I then set in my /etc/portage/profiles/package.provided the value
sys-kernel/gentoo-sources-2.6.22-r10
(set to the package it installed)
Once I did that I just removed it
emerge -C gentoo-sources
Then went into /usr/src to insure the kernel sources where all gone.
I also recommend denyhosts for protection from the Script Kiddies
The Wikipedia
Gentoo Wiki for DenyHosts
Since I read through the whole post though, I might as make a constructive comment:
I think using ntp on a linode is unnecessary, as the host os seems to take care of the clock for you. My office server running ntpd is definitely within 1 second of the time on my linode. Does it even work when you run ntpdate on the linode?
@Stever:
Nice detailed post - it's not far off the procedure I used to do an amd64 install for one of my linodes. I'm not sure what you want to do a stage one install for, but to each his own I guess
;)
Doing a stage one you have a system specific to your needs/wants, it also doesn't take much longer than the stage 3 then recompile Like I said doing so is like buying a house, strip it down town to the frame then rebuild, why?
@Stever:
Since I read through the whole post though, I might as make a constructive comment:
I think using ntp on a linode is unnecessary, as the host os seems to take care of the clock for you. My office server running ntpd is definitely within 1 second of the time on my linode. Does it even work when you run ntpdate on the linode? Yeah something to think about, but having ntpd only firing off on boot up wouldn't hurt.

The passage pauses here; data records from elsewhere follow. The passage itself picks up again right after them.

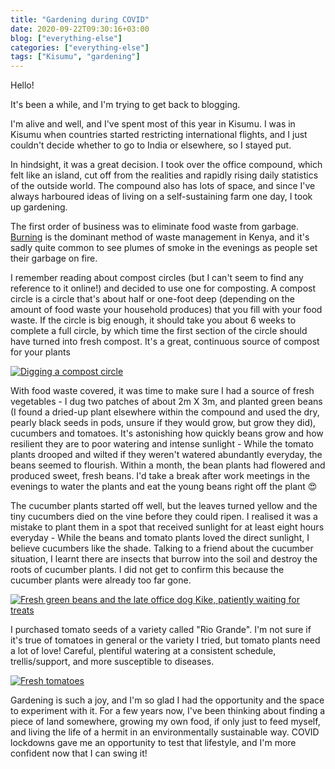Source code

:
 ```yaml
---
title: "Gardening during COVID"
date: 2020-09-22T09:30:16+03:00
blog: ["everything-else"]
categories: ["everything-else"]
tags: ["Kisumu", "gardening"]
---
```


Hello!

It's been a while, and I'm trying to get back to blogging.

I'm alive and well, and I've spent most of this year in Kisumu. I was in Kisumu when countries started restricting international flights, and I just couldn't decide whether to go to India or elsewhere, so I stayed put.

In hindsight, it was a great decision. I took over the office compound, which felt like an island, cut off from the realities and rapidly rising daily statistics of the outside world. The compound also has lots of space, and since I've always harboured ideas of living on a self-sustaining farm one day, I took up gardening.

The first order of business was to eliminate food waste from garbage. [Burning](https://www.standardmedia.co.ke/commentary/article/2001305795/why-we-must-urgently-stop-burning-our-waste) is the dominant method of waste management in Kenya, and it's sadly quite common to see plumes of smoke in the evenings as people set their garbage on fire.

I remember reading about compost circles (but I can't seem to find any reference to it online!) and decided to use one for composting. A compost circle is a circle that's about half or one-foot deep (depending on the amount of food waste your household produces) that you fill with your food waste. If the circle is big enough, it should take you about 6 weeks to complete a full circle, by which time the first section of the circle should have turned into fresh compost. It's a great, continuous source of compost for your plants

[![Digging a compost circle](/images/blog/2020-09-22-gardening/compost-circle.jpg)](/images/blog/2020-09-22-gardening/compost-circle.jpg)

With food waste covered, it was time to make sure I had a source of fresh vegetables - I dug two patches of about 2m X 3m, and planted green beans (I found a dried-up plant elsewhere within the compound and used the dry, pearly black seeds in pods, unsure if they would grow, but grow they did), cucumbers and tomatoes. It's astonishing how quickly beans grow and how resilient they are to poor watering and intense sunlight - While the tomato plants drooped and wilted if they weren't watered abundantly everyday, the beans seemed to flourish. Within a month, the bean plants had flowered and produced sweet, fresh beans. I'd take a break after work meetings in the evenings to water the plants and eat the young beans right off the plant 😍

The cucumber plants started off well, but the leaves turned yellow and the tiny cucumbers died on the vine before they could ripen. I realised it was a mistake to plant them in a spot that received sunlight for at least eight hours everyday - While the beans and tomato plants loved the direct sunlight, I believe cucumbers like the shade. Talking to a friend about the cucumber situation, I learnt there are insects that burrow into the soil and destroy the roots of cucumber plants. I did not get to confirm this because the cucumber plants were already too far gone.

[![Fresh green beans and the late office dog Kike, patiently waiting for treats](/images/blog/2020-09-22-gardening/beans.jpg)](/images/blog/2020-09-22-gardening/beans.jpg)

I purchased tomato seeds of a variety called "Rio Grande". I'm not sure if it's true of tomatoes in general or the variety I tried, but tomato plants need a lot of love! Careful, plentiful watering at a consistent schedule, trellis/support, and more susceptible to diseases.

[![Fresh tomatoes](/images/blog/2020-09-22-gardening/tomatoes.jpg)](/images/blog/2020-09-22-gardening/tomatoes.jpg)

Gardening is such a joy, and I'm so glad I had the opportunity and the space to experiment with it. For a few years now, I've been thinking about finding a piece of land somewhere, growing my own food, if only just to feed myself, and living the life of a hermit in an environmentally sustainable way. COVID lockdowns gave me an opportunity to test that lifestyle, and I'm more confident now that I can swing it!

Compilation is therefore easier on the system and faster. If there is sufficient ram, mounting PORTAGE_TMPDIR to a tmpfs would make it even faster.
I also recommend buildpkg feature in order to have pre-built binaries remain on the system for faster rollback of a broken update. Also backing up /usr/portage/packages every now and then will help a lot in rebuilding the world in case of major failure that would require installation of entire system. Personally, I always do buildpkgonly, and after the compilation is complete, I can quickly do the actual update. That way you can have portage way in the background (large niceness and makeopts -j1) do the compilations regularly, and then you manually update only when required, or to prevent bitrot (say once a month or so).